Non-invasive prenatal testing (NIPT) is a rapidly developing and widely used method in the prenatal screening. Recently, the widespread use of the NIPT caused a neglecting of the limitations of this technology. The 38-year-old woman underwent amniocentesis because of a high risk of trisomy 2 revealed by the genome-wide Non-Invasive Prenatal Test (NIPT).

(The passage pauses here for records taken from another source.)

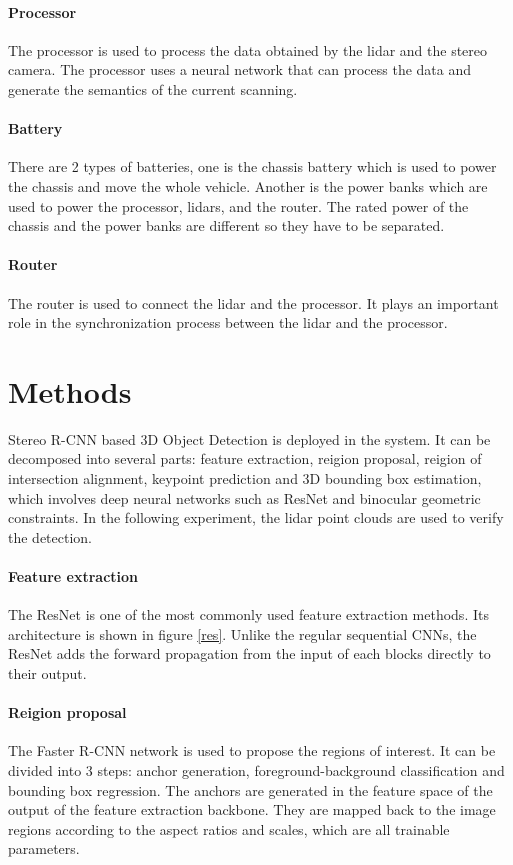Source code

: \documentclass[balance,upint,subscriptcorrection,varvw,nofoot, mathalfa=cal=boondoxo,spanish,french,vietnamese,russian,greek,pdf-a,fontspec,colorlinks]{asmeconf}
\begin{document}
\paragraph{Processor} The processor is used to process the data obtained by the lidar and the stereo camera. The processor uses a neural network that can process the data and generate the semantics of the current scanning.
\paragraph{Battery} There are 2 types of batteries, one is the chassis battery which is used to power the chassis and move the whole vehicle. Another is the power banks which are used to power the processor, lidars, and the router. The rated power of the chassis and the power banks are different so they have to be separated.
\paragraph{Router} The router is used to connect the lidar and the processor. It plays an important role in the synchronization process between the lidar and the processor.


\section{Methods}

Stereo R-CNN based 3D Object Detection \cite{DBLP:journals/corr/abs-1902-09738} is deployed in the system. It can be decomposed into several parts: feature extraction, reigion proposal, reigion of intersection alignment, keypoint prediction and 3D bounding box estimation, which involves deep neural networks such as ResNet and binocular geometric constraints. In the following experiment, the lidar point clouds are used to verify the detection.
\paragraph{Feature extraction} The ResNet \cite{7780459} is one of the most commonly used feature extraction methods. Its architecture is shown in figure \ref{res}. Unlike the regular sequential CNNs, the ResNet adds the forward propagation from the input of each blocks directly to their output. 
\paragraph{Reigion proposal} The Faster R-CNN network\cite{DBLP:journals/corr/RenHG015} is used to propose the regions of interest. It can be divided into 3 steps: anchor generation, foreground-background classification and bounding box regression. The anchors are generated in the feature space of the output of the feature extraction backbone. They are mapped back to the image regions according to the aspect ratios and scales, which are all trainable parameters. 
\end{document}
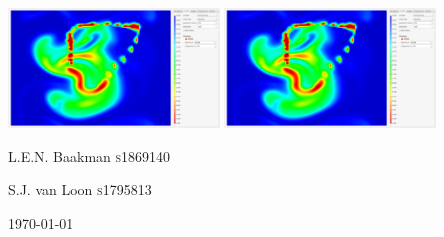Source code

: \begin{titlepage}
        \vspace{10px}
        \includegraphics[width=0.42\textwidth, height=0.5\textheight, keepaspectratio=true]{colormapping/img/clamped_01.png} \hspace{10px}
        \includegraphics[width=0.42\textwidth, height=0.5\textheight, keepaspectratio=true]{colormapping/img/clamped_01.png}        
    \vspace{2cm}\par

    {\Large L.E.N. Baakman \textsc{s}1869140\par}
    {\Large S.J. van Loon \textsc{s}1795813\par}

    \vfill
    {\large \today\par}
\end{titlepage}
\hypersetup{pageanchor=true}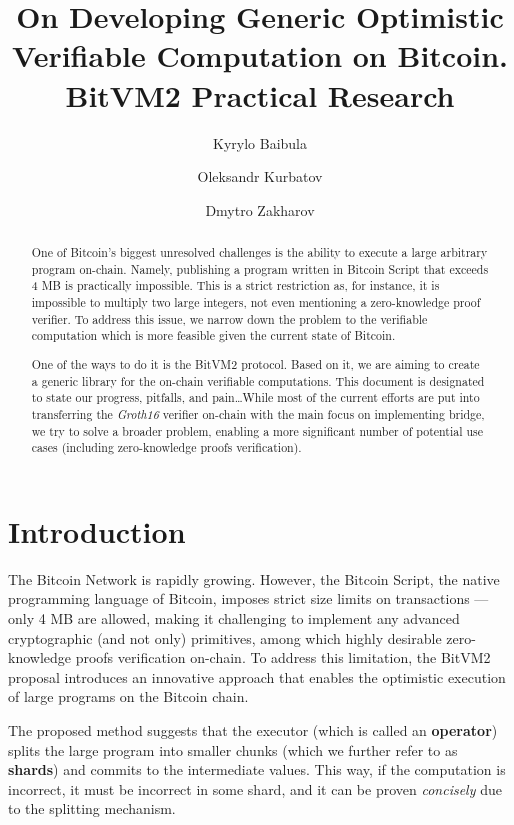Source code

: \documentclass{iacrtrans}
\author{Kyrylo Baibula \inst{1} \and Oleksandr Kurbatov\inst{1} \and
Dmytro Zakharov\inst{1}}
\institute{Distributed Lab
  \email{dmytro.zakharov@distributedlab.com},
\email{ok@distributedlab.com}, \email{kyrylo.baybula@distributedlab.com}}
\title[Verifiable Computation on Bitcoin]{On Developing Generic Optimistic Verifiable Computation on Bitcoin. BitVM2 Practical Research}
\begin{document}
\maketitle


\begin{abstract}
  One of Bitcoin's biggest unresolved challenges is the ability to execute 
  a large arbitrary program on-chain. Namely, publishing a program written in 
  Bitcoin Script that exceeds 4 MB is practically impossible. 
  This is a strict restriction as, for instance, it 
  is impossible to multiply two large integers, 
  not even mentioning a zero-knowledge proof verifier. To
  address this issue, we narrow down the problem to the verifiable computation
  which is more feasible given the current state of Bitcoin.

  One of the ways to do it is the BitVM2 protocol. Based on it, we are aiming to create a generic library for the on-chain verifiable computations. This document is designated to state our progress, pitfalls, and pain\ldots While most of the current efforts are put into transferring the \textit{Groth16} verifier on-chain with the main focus on implementing bridge, we try to solve a broader problem, enabling a more significant number of potential use cases (including zero-knowledge proofs verification).
\end{abstract}

\setcounter{tocdepth}{2}
\tableofcontents

\section{Introduction}\label{sec:intro}

The Bitcoin Network \autocite{bitcoin_paper} is rapidly growing. However, the Bitcoin Script, the native programming language of Bitcoin, imposes strict size limits on transactions --- only 4 MB are allowed, making it challenging to implement any advanced cryptographic (and not only) primitives, among which highly desirable zero-knowledge proofs verification on-chain. To address this limitation, the BitVM2 \autocite{bitvm2} proposal introduces an innovative approach that enables the optimistic execution of large programs on the Bitcoin chain. 

The proposed method suggests that the executor (which is called an \textbf{operator}) splits the large program into smaller chunks (which we further refer to as \textbf{shards}) and commits to the intermediate values. This way, if the computation is incorrect, it must be incorrect in some shard, and it can be proven \textit{concisely} due to the splitting mechanism.
\end{document}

The invasive prenatal diagnosis revealed the mosaicism for a small supernumerary marker chromosome sSMC derived from chromosome 2. Interphase fluorescence in situ hybridization (FISH) on uncultured amniocytes revealed three signals of centromere 2 in 30% of the cells. GTG-banded metaphases revealed abnormal karyotype (47,XX,+mar[21]/46,XX[19]) and was confirmed by array comparative genomic hybridization (aCGH). Cytogenetic analyses (FISH, aCGH, karyotype) on fetal skin biopsies were performed and confirmed the genomic gain of the centromeric region of chromosome 2. In the placenta, three cell lines were detected: a normal cell line, a cell line with trisomy 2 and a third one with only the sSMC. Whole-genome Non-Invasive Prenatal Testing allows not only the identification of common fetal trisomies but also diagnosis of rare chromosomal abnormalities. Especially in such cases, it is extremely important to perform not only NIPT verification on a sample of material other than trophoblast, but also to apply appropriate research methods. Such conduct allows detailed analysis of the detected aberration, thus appropriate clinical validity.

中文翻译:

通过NIPT检测到的胎盘三体2在胎儿小的超数字标记染色体(sSMC)中进化

非侵入性产前检查(NIPT)是一种快速发展且在产前筛查中广泛使用的方法。最近,NIPT的广泛使用导致人们忽略了该技术的局限性。这位38岁的妇女因全基因组非侵入性产前检查(NIPT)揭示了三体2的高风险而接受了羊膜穿刺术。产前的侵入性诊断揭示了一个来源于染色体2的小数字标记染色体sSMC的镶嵌性。未培养的羊细胞上的相间荧光原位杂交(FISH)在30%的细胞中显示了着丝粒2的三个信号。GTG带中期显示异常核型(47,XX,+ mar [21] / 46,XX [19]),并已通过阵列比较基因组杂交(aCGH)得以证实。细胞遗传学分析(FISH,aCGH,进行了胎儿皮肤活检的核型分析,并证实了2号染色体着丝粒区的基因组增益。在胎盘中,检测到三种细胞系:正常细胞系,三体性2细胞系和仅具有sSMC的第三种细胞系。 。全基因组无创产前检测不仅可以鉴定常见的胎儿三体性,还可以诊断罕见的染色体异常。特别是在这种情况下,不仅要对滋养层细胞以外的其他物质进行NIPT验证,而且要采用适当的研究方法,这一点极为重要。这种行为可以对检测到的像差进行详细分析,从而具有适当的临床有效性。具有三体性2的细胞系和仅具有sSMC的第三种细胞系。全基因组无创产前检测不仅可以鉴定常见的胎儿三体性,还可以诊断罕见的染色体异常。特别是在这种情况下,不仅要对滋养层细胞以外的其他物质进行NIPT验证,而且要采用适当的研究方法,这一点极为重要。这种行为可以对检测到的像差进行详细分析,从而具有适当的临床有效性。具有三体性2的细胞系和仅具有sSMC的第三种细胞系。全基因组无创产前检测不仅可以鉴定常见的胎儿三体性,还可以诊断罕见的染色体异常。特别是在这种情况下,不仅要对滋养层细胞以外的其他物质进行NIPT验证,而且要采用适当的研究方法,这一点极为重要。这种行为可以对检测到的像差进行详细分析,从而具有适当的临床有效性。而且要应用适当的研究方法。这种行为可以对检测到的像差进行详细分析,从而具有适当的临床有效性。而且要应用适当的研究方法。这种行为可以对检测到的像差进行详细分析,从而具有适当的临床有效性。